32 And Jerobo'am made a feast in the eighth month, on the fifteenth day of the month, like unto the feast that is in Judah, and he offered upon the altar; so did he in Beth-el, sacrificing unto the calves that he had made: and he stationed at Beth-el the priests of the high-places whom he had made.
En Jerobeam maakte een feest in de achtste maand, op den vijftienden dag der maand, gelijk het feest, dat in Juda was, en offerde op het altaar; van gelijken deed hij te Beth-El, offerende den kalveren, die hij gemaakt had; hij stelde ook te Beth-El priesteren der hoogten, die hij gemaakt had.

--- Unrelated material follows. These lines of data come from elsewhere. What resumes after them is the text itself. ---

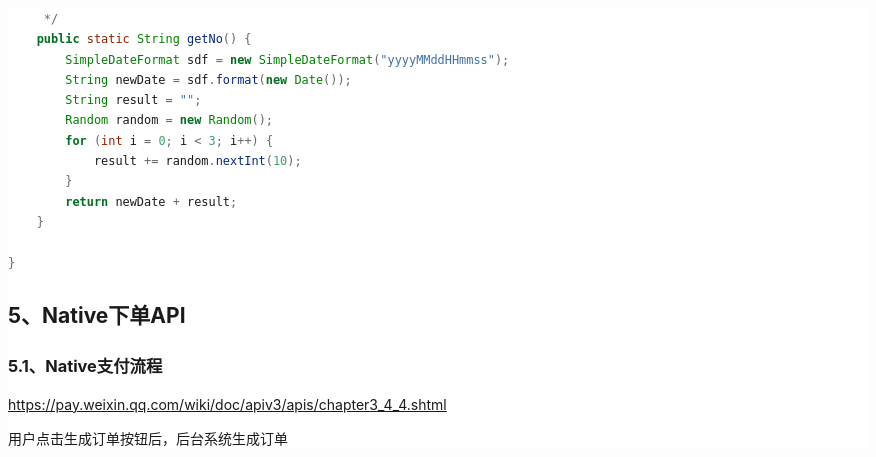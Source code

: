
 ```java
     */
    public static String getNo() {
        SimpleDateFormat sdf = new SimpleDateFormat("yyyyMMddHHmmss");
        String newDate = sdf.format(new Date());
        String result = "";
        Random random = new Random();
        for (int i = 0; i < 3; i++) {
            result += random.nextInt(10);
        }
        return newDate + result;
    }

}
```

## 5、Native下单API

### 5.1、Native支付流程

https://pay.weixin.qq.com/wiki/doc/apiv3/apis/chapter3_4_4.shtml

用户点击生成订单按钮后，后台系统生成订单
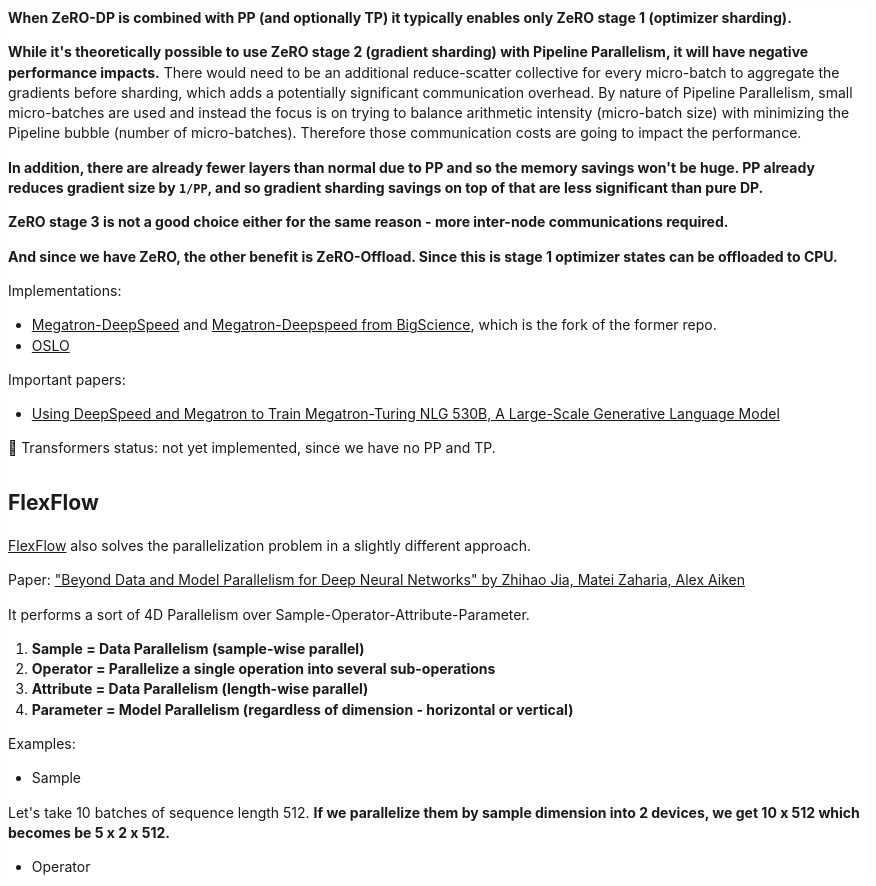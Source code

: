 **When ZeRO-DP is combined with PP (and optionally TP) it typically enables only ZeRO stage 1 (optimizer sharding).**

**While it's theoretically possible to use ZeRO stage 2 (gradient sharding) with Pipeline Parallelism, it will have negative performance impacts.** There would need to be an additional reduce-scatter collective for every micro-batch to aggregate the gradients before sharding, which adds a potentially significant communication overhead. By nature of Pipeline Parallelism, small micro-batches are used and instead the focus is on trying to balance arithmetic intensity (micro-batch size) with minimizing the Pipeline bubble (number of micro-batches). Therefore those communication costs are going to impact the performance.

**In addition, there are already fewer layers than normal due to PP and so the memory savings won't be huge. PP already reduces gradient size by ``1/PP``, and so gradient sharding savings on top of that are less significant than pure DP.**

**ZeRO stage 3 is not a good choice either for the same reason - more inter-node communications required.**

**And since we have ZeRO, the other benefit is ZeRO-Offload. Since this is stage 1 optimizer states can be offloaded to CPU.**

Implementations:
- [Megatron-DeepSpeed](https://github.com/microsoft/Megatron-DeepSpeed) and [Megatron-Deepspeed from BigScience](https://github.com/bigscience-workshop/Megatron-DeepSpeed), which is the fork of the former repo.
- [OSLO](https://github.com/tunib-ai/oslo)

Important papers:

- [Using DeepSpeed and Megatron to Train Megatron-Turing NLG 530B, A Large-Scale Generative Language Model](
https://arxiv.org/abs/2201.11990)

🤗 Transformers status: not yet implemented, since we have no PP and TP.

## FlexFlow

[FlexFlow](https://github.com/flexflow/FlexFlow) also solves the parallelization problem in a slightly different approach.

Paper: ["Beyond Data and Model Parallelism for Deep Neural Networks" by Zhihao Jia, Matei Zaharia, Alex Aiken](https://arxiv.org/abs/1807.05358)

It performs a sort of 4D Parallelism over Sample-Operator-Attribute-Parameter.

1. **Sample = Data Parallelism (sample-wise parallel)**
2. **Operator = Parallelize a single operation into several sub-operations**
3. **Attribute = Data Parallelism (length-wise parallel)**
4. **Parameter = Model Parallelism (regardless of dimension - horizontal or vertical)**

Examples:
* Sample

Let's take 10 batches of sequence length 512. **If we parallelize them by sample dimension into 2 devices, we get 10 x 512 which becomes be 5 x 2 x 512.**

* Operator
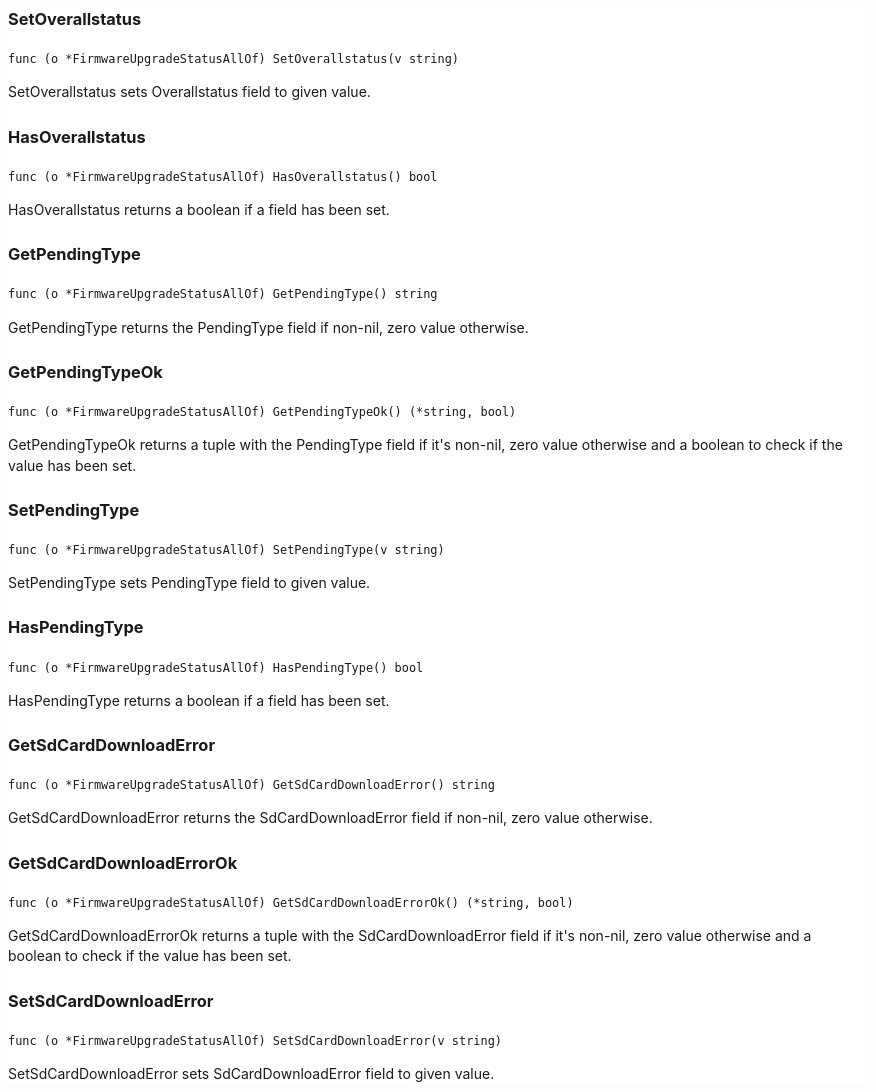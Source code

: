 ### SetOverallstatus

`func (o *FirmwareUpgradeStatusAllOf) SetOverallstatus(v string)`

SetOverallstatus sets Overallstatus field to given value.

### HasOverallstatus

`func (o *FirmwareUpgradeStatusAllOf) HasOverallstatus() bool`

HasOverallstatus returns a boolean if a field has been set.

### GetPendingType

`func (o *FirmwareUpgradeStatusAllOf) GetPendingType() string`

GetPendingType returns the PendingType field if non-nil, zero value otherwise.

### GetPendingTypeOk

`func (o *FirmwareUpgradeStatusAllOf) GetPendingTypeOk() (*string, bool)`

GetPendingTypeOk returns a tuple with the PendingType field if it's non-nil, zero value otherwise
and a boolean to check if the value has been set.

### SetPendingType

`func (o *FirmwareUpgradeStatusAllOf) SetPendingType(v string)`

SetPendingType sets PendingType field to given value.

### HasPendingType

`func (o *FirmwareUpgradeStatusAllOf) HasPendingType() bool`

HasPendingType returns a boolean if a field has been set.

### GetSdCardDownloadError

`func (o *FirmwareUpgradeStatusAllOf) GetSdCardDownloadError() string`

GetSdCardDownloadError returns the SdCardDownloadError field if non-nil, zero value otherwise.

### GetSdCardDownloadErrorOk

`func (o *FirmwareUpgradeStatusAllOf) GetSdCardDownloadErrorOk() (*string, bool)`

GetSdCardDownloadErrorOk returns a tuple with the SdCardDownloadError field if it's non-nil, zero value otherwise
and a boolean to check if the value has been set.

### SetSdCardDownloadError

`func (o *FirmwareUpgradeStatusAllOf) SetSdCardDownloadError(v string)`

SetSdCardDownloadError sets SdCardDownloadError field to given value.
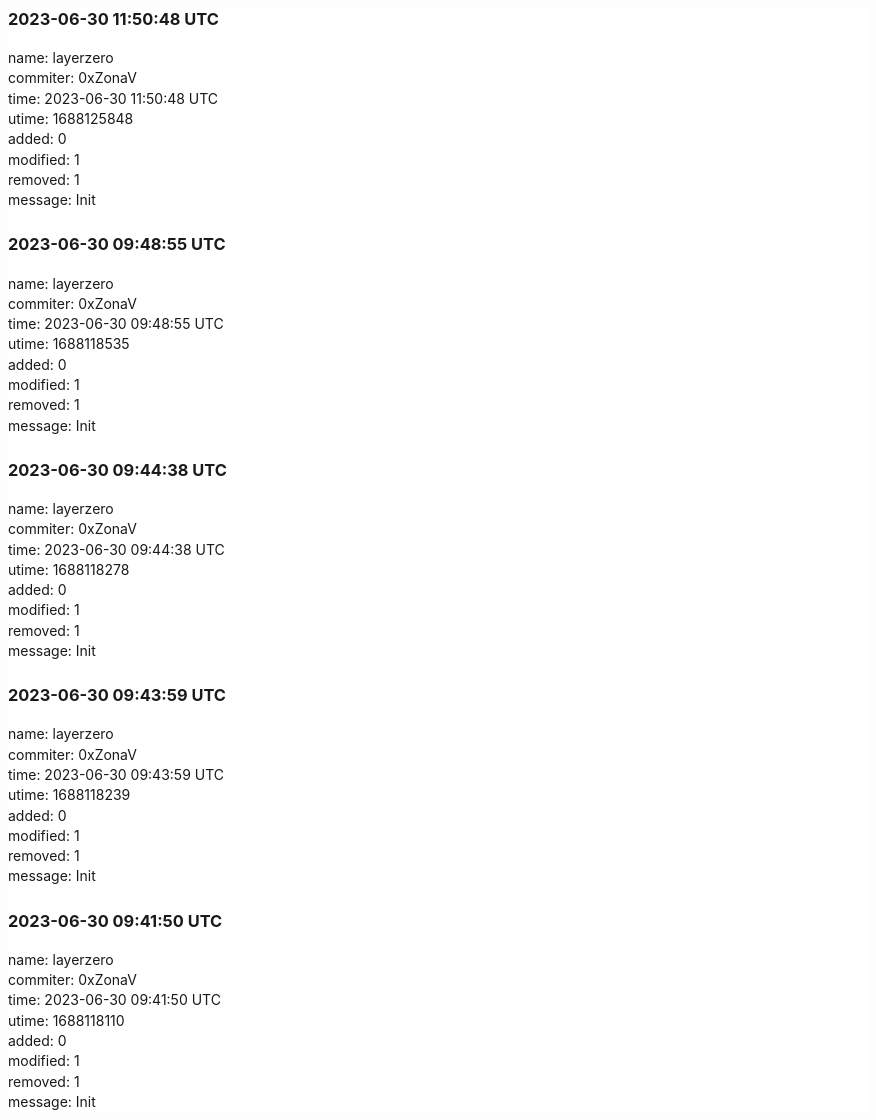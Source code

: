 ### 2023-06-30 11:50:48 UTC
name: layerzero  
commiter: 0xZonaV  
time: 2023-06-30 11:50:48 UTC  
utime: 1688125848  
added: 0  
modified: 1  
removed: 1  
message: Init

### 2023-06-30 09:48:55 UTC
name: layerzero  
commiter: 0xZonaV  
time: 2023-06-30 09:48:55 UTC  
utime: 1688118535  
added: 0  
modified: 1  
removed: 1  
message: Init

### 2023-06-30 09:44:38 UTC
name: layerzero  
commiter: 0xZonaV  
time: 2023-06-30 09:44:38 UTC  
utime: 1688118278  
added: 0  
modified: 1  
removed: 1  
message: Init

### 2023-06-30 09:43:59 UTC
name: layerzero  
commiter: 0xZonaV  
time: 2023-06-30 09:43:59 UTC  
utime: 1688118239  
added: 0  
modified: 1  
removed: 1  
message: Init

### 2023-06-30 09:41:50 UTC
name: layerzero  
commiter: 0xZonaV  
time: 2023-06-30 09:41:50 UTC  
utime: 1688118110  
added: 0  
modified: 1  
removed: 1  
message: Init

33 So he offered upon the altar which he had made in Beth-el on the fifteenth day of the eighth month, in the month which he had falsely devised of his own heart; and he ordained a feast unto the children of Israel, and he went up to the altar, to burn incense.
En hij offerde op het altaar, dat hij te Beth-El gemaakt had, op den vijftienden dag der achtste maand, der maand, dewelke hij uit zijn hart verdacht had; zo maakte hij den kinderen Israels een feest, en offerde op dat altaar, rokende.